67 WALL STREET, New York - April 17, 2013 - The Wall Street Transcript has just published its Building Materials, Construction and Housing Report offering a timely review of the sector to serious investors and industry executives. This special feature contains expert industry commentary through in-depth interviews with public company CEOs and Equity Analysts. The full issue is available by calling (212) 952-7433 or via The Wall Street Transcript Online.

Topics covered: North American Electrical Transmission, Infrastructure Build in Emerging Markets, Strong End Markets for Building Products, Energy infrastructure companies, Infrastructure spending

Companies include: Steel Dynamics Inc. (STLD), Nucor Corporation (NUE), United States Steel Corp. (X), BP plc (BP) and many more.

In the following excerpt from the Building Materials, Construction and Housing Report, an expert analyst discusses the outlook for the sector for investors:

TWST: What are the broad themes you are seeing in terms of steel?

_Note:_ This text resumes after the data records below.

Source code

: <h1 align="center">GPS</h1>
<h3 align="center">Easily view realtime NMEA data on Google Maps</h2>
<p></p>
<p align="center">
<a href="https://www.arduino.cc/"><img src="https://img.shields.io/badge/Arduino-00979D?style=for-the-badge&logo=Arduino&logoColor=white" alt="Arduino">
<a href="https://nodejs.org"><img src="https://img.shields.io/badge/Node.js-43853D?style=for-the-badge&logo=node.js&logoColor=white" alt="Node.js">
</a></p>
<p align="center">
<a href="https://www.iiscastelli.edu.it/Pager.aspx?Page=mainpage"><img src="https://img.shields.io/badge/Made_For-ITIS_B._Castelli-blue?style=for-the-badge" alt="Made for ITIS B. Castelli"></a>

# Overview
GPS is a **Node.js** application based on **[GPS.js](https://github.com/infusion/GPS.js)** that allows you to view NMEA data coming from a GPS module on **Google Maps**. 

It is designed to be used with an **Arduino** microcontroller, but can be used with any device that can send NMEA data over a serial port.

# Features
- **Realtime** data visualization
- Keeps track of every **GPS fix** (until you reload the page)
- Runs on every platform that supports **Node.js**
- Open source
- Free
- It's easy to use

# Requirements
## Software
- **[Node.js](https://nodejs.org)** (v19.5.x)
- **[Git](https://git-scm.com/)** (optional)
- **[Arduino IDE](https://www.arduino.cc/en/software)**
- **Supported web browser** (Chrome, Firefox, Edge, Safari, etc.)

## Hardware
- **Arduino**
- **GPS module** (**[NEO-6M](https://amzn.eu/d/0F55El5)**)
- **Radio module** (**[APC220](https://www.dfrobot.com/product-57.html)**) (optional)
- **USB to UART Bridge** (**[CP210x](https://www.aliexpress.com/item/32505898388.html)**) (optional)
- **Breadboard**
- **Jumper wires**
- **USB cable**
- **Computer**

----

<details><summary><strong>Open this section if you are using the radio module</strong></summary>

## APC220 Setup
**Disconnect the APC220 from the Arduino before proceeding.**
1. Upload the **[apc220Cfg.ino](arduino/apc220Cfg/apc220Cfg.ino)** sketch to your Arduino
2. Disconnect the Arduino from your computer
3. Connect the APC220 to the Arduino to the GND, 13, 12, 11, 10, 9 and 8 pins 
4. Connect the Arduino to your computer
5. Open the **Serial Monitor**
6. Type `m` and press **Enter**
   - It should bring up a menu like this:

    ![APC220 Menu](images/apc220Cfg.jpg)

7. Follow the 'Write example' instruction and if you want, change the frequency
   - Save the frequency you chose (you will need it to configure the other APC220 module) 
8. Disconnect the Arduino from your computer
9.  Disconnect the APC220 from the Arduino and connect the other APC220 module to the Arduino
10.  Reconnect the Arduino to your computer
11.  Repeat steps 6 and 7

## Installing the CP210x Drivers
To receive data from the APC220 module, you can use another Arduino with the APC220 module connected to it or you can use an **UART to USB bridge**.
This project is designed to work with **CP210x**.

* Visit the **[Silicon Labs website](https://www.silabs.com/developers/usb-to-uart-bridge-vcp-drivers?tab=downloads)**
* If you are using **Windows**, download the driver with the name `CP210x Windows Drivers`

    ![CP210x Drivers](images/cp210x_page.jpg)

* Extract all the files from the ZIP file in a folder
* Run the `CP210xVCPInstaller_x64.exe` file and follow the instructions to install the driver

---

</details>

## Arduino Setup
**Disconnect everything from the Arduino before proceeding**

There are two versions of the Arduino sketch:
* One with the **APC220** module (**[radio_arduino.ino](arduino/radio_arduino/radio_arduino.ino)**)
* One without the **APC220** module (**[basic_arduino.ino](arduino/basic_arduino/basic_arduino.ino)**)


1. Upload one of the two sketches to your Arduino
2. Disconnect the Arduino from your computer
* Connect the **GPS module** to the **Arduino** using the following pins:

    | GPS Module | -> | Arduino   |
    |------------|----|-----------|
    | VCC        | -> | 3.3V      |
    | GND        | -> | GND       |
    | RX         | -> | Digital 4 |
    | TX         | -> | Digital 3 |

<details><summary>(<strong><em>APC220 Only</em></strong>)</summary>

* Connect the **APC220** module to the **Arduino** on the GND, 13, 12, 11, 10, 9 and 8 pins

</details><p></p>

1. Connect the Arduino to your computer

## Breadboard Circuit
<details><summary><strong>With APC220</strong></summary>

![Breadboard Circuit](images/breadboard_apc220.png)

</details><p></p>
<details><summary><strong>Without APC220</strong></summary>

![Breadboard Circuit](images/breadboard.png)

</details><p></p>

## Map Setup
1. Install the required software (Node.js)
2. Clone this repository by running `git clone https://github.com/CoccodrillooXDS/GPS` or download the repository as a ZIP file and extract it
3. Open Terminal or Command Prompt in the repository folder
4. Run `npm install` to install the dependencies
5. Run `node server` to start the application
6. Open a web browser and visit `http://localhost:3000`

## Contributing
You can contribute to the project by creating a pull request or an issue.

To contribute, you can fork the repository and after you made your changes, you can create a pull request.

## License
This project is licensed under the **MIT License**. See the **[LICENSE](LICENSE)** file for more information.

Mr. Gershuni: We are seeing some domestic themes and global themes. In terms of the United States, things are continuing to strengthen; we are definitely seeing improvements across the board. One of our views is that nonresidential construction is positioned to start to pick up. We have collected together our steel-intensive leading indicators, and we see steel demand continuing to march forward. We look at the indicators like industrial production, building permits, ISM, factory orders - all of them have leading characteristics for steel demand in the U.S., and they are all continuing to point to higher demand.

Right now, as I said, a lot of people are focused on nonresidential construction. There is definitely a relationship when you look at building permits and building permits for five-plus units, which we like to call multifamily units, or larger projects that are more steel-intensive. When you look at the data, you see that industrial production is up month over month, quarter over quarter, year over year. The same trend is taking place with building permits; it's up 7.5% month over month, quarter over quarter 4% versus last year's numbers.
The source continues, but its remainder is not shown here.